*** Begin section ***
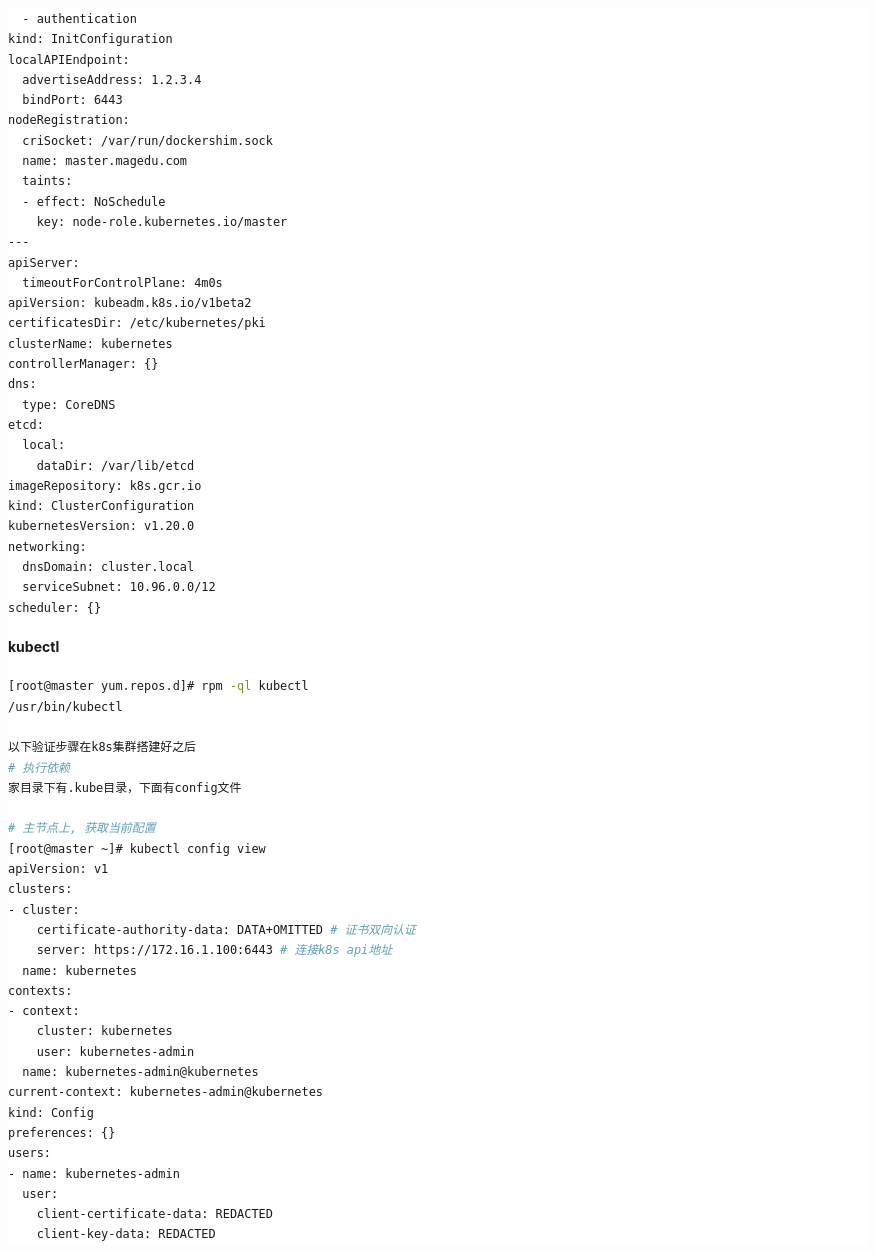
 ```bash
  - authentication
kind: InitConfiguration
localAPIEndpoint:
  advertiseAddress: 1.2.3.4
  bindPort: 6443
nodeRegistration:
  criSocket: /var/run/dockershim.sock
  name: master.magedu.com
  taints:
  - effect: NoSchedule
    key: node-role.kubernetes.io/master
---
apiServer:
  timeoutForControlPlane: 4m0s
apiVersion: kubeadm.k8s.io/v1beta2
certificatesDir: /etc/kubernetes/pki
clusterName: kubernetes
controllerManager: {}
dns:
  type: CoreDNS
etcd:
  local:
    dataDir: /var/lib/etcd
imageRepository: k8s.gcr.io
kind: ClusterConfiguration
kubernetesVersion: v1.20.0
networking:
  dnsDomain: cluster.local
  serviceSubnet: 10.96.0.0/12
scheduler: {}

```

#### kubectl

```bash
[root@master yum.repos.d]# rpm -ql kubectl
/usr/bin/kubectl

以下验证步骤在k8s集群搭建好之后
# 执行依赖
家目录下有.kube目录，下面有config文件

# 主节点上, 获取当前配置
[root@master ~]# kubectl config view
apiVersion: v1
clusters:
- cluster:
    certificate-authority-data: DATA+OMITTED # 证书双向认证
    server: https://172.16.1.100:6443 # 连接k8s api地址
  name: kubernetes
contexts:
- context:
    cluster: kubernetes
    user: kubernetes-admin
  name: kubernetes-admin@kubernetes
current-context: kubernetes-admin@kubernetes
kind: Config
preferences: {}
users:
- name: kubernetes-admin
  user:
    client-certificate-data: REDACTED
    client-key-data: REDACTED
```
*** End section ***
| Aim of the exercise |
What lines in the records contain the word "REDACTED"? Return each one.

| The answer |
    client-certificate-data: REDACTED
    client-key-data: REDACTED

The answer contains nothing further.